CV NEWS FEED // On May 9, the Connecticut House of Representatives passed a bill that would effectively expand the definition of discrimination on the basis of sexual orientation to include “discrimination” against so-called “minor-attracted persons.”
H.B. 6638, also known as “An Act Revising the State’s Antidiscrimination Statutes,” passed by a landslide margin of 132-17, with two members absent from the vote. A significant majority of the state’s 53 House Republicans voted in favor of the bill.
The state’s House Democratic caucus described the bill as seeking to “modernize and improve consistency in” the state’s “discrimination statutes.” The Connecticut American Civil Liberties Union (ACLU), which supports the bill, used similar language, stating that “it modernizes the existing definition of sexual orientation, moving away from thirty-year-old outdated and offensive terminology.”
However, many critics say that this “updated” definition would by extension allow the state to aid and abet pedophilic predators.
The Family Institute of Connecticut has termed H.B. 6638 the “Pedophile Anti-Discrimination Bill.” One week after the controversial bill passed in the state House, the non-profit stated that if the legislation were enacted, it would change the state’s legal definition of “sexual orientation”
in 2 big ways. It becomes untethered from “heterosexuality, homosexuality or bisexuality” and instead ties to “identity.” Second, it now includes identities whose underlying behavior would be a sex crime.
Untied from the orientations of “heterosexuality, homosexuality or bisexuality” the law will be changed to prevent discrimination of any “identity”. Identities related to any romantic, emotional or sexual attraction towards a gender.

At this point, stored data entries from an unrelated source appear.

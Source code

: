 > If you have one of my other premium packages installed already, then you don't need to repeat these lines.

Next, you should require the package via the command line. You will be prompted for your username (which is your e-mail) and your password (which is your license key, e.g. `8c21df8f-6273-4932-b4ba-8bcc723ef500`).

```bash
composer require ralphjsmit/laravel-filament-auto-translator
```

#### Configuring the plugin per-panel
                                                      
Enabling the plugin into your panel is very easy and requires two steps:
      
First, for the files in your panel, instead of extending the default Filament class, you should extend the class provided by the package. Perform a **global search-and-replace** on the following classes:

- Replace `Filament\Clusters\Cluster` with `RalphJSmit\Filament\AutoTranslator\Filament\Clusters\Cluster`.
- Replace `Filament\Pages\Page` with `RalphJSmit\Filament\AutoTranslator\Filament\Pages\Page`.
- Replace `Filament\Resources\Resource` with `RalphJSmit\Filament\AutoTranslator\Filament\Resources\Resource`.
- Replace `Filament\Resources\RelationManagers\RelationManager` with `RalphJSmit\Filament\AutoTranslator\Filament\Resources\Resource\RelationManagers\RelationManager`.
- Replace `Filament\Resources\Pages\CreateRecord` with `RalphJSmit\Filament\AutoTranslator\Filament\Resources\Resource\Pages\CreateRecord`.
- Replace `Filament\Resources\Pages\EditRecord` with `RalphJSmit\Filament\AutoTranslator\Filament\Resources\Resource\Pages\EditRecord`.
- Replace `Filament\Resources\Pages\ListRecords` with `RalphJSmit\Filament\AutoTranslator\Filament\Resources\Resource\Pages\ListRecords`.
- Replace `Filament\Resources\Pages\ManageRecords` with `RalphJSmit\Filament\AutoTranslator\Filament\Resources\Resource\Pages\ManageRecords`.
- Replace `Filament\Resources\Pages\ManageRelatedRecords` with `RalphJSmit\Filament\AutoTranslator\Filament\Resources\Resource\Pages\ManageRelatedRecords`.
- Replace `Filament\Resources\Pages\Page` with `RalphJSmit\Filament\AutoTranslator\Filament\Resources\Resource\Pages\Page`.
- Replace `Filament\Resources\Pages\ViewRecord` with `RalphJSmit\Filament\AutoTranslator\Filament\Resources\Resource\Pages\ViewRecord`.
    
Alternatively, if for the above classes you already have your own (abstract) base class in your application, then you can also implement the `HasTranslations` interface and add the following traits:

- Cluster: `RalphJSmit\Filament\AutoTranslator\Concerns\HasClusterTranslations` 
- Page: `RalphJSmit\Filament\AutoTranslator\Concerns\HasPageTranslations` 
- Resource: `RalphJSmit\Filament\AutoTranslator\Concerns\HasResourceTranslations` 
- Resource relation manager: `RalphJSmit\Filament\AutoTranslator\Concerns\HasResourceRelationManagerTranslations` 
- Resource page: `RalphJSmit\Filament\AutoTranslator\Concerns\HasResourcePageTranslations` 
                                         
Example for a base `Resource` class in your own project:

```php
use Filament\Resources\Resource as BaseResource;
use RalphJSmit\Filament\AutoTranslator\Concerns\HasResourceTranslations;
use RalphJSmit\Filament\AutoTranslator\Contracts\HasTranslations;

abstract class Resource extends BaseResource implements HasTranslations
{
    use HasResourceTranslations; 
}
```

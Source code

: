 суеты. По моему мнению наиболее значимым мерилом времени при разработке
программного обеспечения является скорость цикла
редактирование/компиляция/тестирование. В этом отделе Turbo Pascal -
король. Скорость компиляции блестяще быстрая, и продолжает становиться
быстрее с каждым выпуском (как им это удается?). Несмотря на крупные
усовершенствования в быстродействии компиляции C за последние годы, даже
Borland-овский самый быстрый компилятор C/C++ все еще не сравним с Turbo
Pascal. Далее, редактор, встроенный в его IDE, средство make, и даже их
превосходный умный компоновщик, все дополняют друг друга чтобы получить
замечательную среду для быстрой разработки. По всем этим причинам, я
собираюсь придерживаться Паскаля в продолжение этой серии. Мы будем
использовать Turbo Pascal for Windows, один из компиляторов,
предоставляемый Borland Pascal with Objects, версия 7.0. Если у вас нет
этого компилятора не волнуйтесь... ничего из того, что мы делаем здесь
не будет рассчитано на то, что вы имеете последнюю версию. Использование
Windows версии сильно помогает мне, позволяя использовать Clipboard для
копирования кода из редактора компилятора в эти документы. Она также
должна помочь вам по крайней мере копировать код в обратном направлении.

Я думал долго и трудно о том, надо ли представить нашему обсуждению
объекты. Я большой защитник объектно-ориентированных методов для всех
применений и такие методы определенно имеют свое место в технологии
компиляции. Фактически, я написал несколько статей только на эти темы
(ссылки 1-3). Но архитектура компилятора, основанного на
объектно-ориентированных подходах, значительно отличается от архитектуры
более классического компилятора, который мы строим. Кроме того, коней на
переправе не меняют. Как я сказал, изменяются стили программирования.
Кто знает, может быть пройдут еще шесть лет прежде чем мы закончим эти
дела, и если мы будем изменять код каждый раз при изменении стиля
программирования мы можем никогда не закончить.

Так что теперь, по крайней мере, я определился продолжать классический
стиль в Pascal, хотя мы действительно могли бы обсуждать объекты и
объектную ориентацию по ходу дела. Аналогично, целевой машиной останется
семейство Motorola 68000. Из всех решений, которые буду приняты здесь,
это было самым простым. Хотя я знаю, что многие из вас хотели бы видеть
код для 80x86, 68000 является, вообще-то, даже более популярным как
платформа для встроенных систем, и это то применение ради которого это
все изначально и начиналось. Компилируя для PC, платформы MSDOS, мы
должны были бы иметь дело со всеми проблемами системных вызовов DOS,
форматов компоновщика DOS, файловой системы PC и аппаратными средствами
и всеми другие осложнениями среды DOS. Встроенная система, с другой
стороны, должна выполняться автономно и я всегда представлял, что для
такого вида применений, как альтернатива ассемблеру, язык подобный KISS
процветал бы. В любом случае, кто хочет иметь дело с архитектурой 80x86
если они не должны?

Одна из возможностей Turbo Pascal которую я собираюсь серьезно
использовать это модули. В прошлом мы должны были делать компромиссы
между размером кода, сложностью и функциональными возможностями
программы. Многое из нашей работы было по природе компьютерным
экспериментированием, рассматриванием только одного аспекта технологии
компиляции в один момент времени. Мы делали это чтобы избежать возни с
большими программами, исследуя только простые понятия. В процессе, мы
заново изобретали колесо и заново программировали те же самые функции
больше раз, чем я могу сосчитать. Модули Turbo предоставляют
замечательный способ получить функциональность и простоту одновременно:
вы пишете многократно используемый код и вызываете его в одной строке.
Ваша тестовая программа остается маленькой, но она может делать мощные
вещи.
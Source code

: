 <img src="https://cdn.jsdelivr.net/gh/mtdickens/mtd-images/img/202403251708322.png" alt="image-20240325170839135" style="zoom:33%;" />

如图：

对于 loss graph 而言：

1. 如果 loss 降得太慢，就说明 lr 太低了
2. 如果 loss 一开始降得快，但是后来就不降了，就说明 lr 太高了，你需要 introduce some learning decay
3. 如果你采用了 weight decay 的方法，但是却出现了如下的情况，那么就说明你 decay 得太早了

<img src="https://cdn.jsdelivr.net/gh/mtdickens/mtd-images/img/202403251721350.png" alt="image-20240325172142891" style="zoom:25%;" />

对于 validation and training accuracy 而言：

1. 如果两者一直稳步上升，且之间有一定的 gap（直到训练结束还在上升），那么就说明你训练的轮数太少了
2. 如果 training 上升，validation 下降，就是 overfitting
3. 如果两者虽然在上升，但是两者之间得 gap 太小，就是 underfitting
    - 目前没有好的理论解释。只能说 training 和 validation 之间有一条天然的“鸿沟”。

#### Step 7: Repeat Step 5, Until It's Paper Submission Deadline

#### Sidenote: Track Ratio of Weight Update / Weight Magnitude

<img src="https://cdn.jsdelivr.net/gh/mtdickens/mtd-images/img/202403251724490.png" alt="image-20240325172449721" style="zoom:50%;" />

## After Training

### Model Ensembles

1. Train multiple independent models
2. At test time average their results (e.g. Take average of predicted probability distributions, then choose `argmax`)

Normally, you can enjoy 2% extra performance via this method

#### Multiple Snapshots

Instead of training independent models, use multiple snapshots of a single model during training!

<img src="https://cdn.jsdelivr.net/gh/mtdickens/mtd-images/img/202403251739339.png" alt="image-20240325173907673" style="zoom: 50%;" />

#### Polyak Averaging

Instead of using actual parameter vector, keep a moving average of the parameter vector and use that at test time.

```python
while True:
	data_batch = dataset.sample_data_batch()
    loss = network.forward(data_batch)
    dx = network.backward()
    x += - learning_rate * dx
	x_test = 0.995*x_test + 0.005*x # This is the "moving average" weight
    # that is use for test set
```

Therefore, the Family Institute of Connecticut argues that “even people with sexual attractions like pedophilia and nepiophilia would be protected from discrimination,” although “the associated behavior” would remain criminal, because the bill “would not legalize those crimes.”
Despite conceding that the bill does not go as far as to make pedophilia legal in Connecticut, the nonprofit asserts it would make it so
Connecticut citizens and businesses could not deny persons with those professed sexual attractions and identities from working or volunteering in our homes, hospitals, and schools, or otherwise “discriminate” based on those professed attractions.
The bill has yet to be voted on by the state Senate. If it passes in the upper chamber, it will head to the desk of Democratic Gov. Ned Lamont, who has a record of being a consistent promoter of the LGBTQ movement.